- [AVAILABLE DATA]
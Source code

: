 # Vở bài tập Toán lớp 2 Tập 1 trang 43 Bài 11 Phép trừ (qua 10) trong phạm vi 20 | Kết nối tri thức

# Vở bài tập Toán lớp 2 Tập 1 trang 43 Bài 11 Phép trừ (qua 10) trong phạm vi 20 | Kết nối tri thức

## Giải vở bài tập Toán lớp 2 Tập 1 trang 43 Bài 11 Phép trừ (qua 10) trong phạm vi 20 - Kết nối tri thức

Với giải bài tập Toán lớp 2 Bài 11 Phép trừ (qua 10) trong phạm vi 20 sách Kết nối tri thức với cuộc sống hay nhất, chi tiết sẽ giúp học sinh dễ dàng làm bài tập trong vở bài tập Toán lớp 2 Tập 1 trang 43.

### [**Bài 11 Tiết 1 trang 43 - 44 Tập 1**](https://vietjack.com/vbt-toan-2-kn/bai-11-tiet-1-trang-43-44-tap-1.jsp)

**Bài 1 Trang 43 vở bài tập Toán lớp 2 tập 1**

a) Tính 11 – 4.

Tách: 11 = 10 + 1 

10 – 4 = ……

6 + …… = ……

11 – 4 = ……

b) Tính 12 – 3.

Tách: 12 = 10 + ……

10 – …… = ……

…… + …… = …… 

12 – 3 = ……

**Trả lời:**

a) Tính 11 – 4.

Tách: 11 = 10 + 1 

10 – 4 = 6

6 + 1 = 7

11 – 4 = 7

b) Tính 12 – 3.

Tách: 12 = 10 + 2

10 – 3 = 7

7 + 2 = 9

- [TO DO] Write the material out once more, keeping each line exact.

- [EXERCISE SOLUTION]
Source code

: # Vở bài tập Toán lớp 2 Tập 1 trang 43 Bài 11 Phép trừ (qua 10) trong phạm vi 20 | Kết nối tri thức

# Vở bài tập Toán lớp 2 Tập 1 trang 43 Bài 11 Phép trừ (qua 10) trong phạm vi 20 | Kết nối tri thức

## Giải vở bài tập Toán lớp 2 Tập 1 trang 43 Bài 11 Phép trừ (qua 10) trong phạm vi 20 - Kết nối tri thức

Với giải bài tập Toán lớp 2 Bài 11 Phép trừ (qua 10) trong phạm vi 20 sách Kết nối tri thức với cuộc sống hay nhất, chi tiết sẽ giúp học sinh dễ dàng làm bài tập trong vở bài tập Toán lớp 2 Tập 1 trang 43.

### [**Bài 11 Tiết 1 trang 43 - 44 Tập 1**](https://vietjack.com/vbt-toan-2-kn/bai-11-tiet-1-trang-43-44-tap-1.jsp)

**Bài 1 Trang 43 vở bài tập Toán lớp 2 tập 1**

a) Tính 11 – 4.

Tách: 11 = 10 + 1 

10 – 4 = ……

6 + …… = ……

11 – 4 = ……

b) Tính 12 – 3.

Tách: 12 = 10 + ……

10 – …… = ……

…… + …… = …… 

12 – 3 = ……

**Trả lời:**

a) Tính 11 – 4.

Tách: 11 = 10 + 1 

10 – 4 = 6

6 + 1 = 7

11 – 4 = 7

b) Tính 12 – 3.

Tách: 12 = 10 + 2

10 – 3 = 7

7 + 2 = 9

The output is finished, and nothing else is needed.